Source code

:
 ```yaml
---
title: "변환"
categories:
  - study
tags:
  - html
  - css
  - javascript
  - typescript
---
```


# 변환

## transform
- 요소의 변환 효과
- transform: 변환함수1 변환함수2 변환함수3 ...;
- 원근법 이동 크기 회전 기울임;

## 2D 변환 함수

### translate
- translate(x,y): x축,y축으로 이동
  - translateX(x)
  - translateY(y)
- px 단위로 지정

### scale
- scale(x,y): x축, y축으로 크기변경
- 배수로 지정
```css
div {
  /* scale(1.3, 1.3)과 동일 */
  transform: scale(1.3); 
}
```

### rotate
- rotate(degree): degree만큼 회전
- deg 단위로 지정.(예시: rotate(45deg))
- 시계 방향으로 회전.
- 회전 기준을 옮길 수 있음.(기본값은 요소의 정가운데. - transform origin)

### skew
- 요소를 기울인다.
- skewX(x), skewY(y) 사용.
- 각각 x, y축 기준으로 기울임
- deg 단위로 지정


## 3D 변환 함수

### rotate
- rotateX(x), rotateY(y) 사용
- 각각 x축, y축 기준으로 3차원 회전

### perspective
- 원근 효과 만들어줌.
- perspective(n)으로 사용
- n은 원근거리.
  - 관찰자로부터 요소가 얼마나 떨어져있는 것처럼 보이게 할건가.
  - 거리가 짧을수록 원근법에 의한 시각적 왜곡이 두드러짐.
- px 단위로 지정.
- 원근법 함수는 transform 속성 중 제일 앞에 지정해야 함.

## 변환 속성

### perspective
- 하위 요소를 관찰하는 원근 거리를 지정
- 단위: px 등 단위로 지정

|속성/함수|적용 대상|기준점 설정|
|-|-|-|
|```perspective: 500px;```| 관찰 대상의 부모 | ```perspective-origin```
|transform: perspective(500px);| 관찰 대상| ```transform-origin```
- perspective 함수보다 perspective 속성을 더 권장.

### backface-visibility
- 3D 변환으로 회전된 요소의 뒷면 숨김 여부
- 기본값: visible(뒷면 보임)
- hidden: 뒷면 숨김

> GOAL OF THE EXERCISE:
Each line carrying the string "scale" should be copied out from the entries.

> SOLUTION FOR THIS EXERCISE:
### scale
- scale(x,y): x축, y축으로 크기변경
  /* scale(1.3, 1.3)과 동일 */
  transform: scale(1.3); 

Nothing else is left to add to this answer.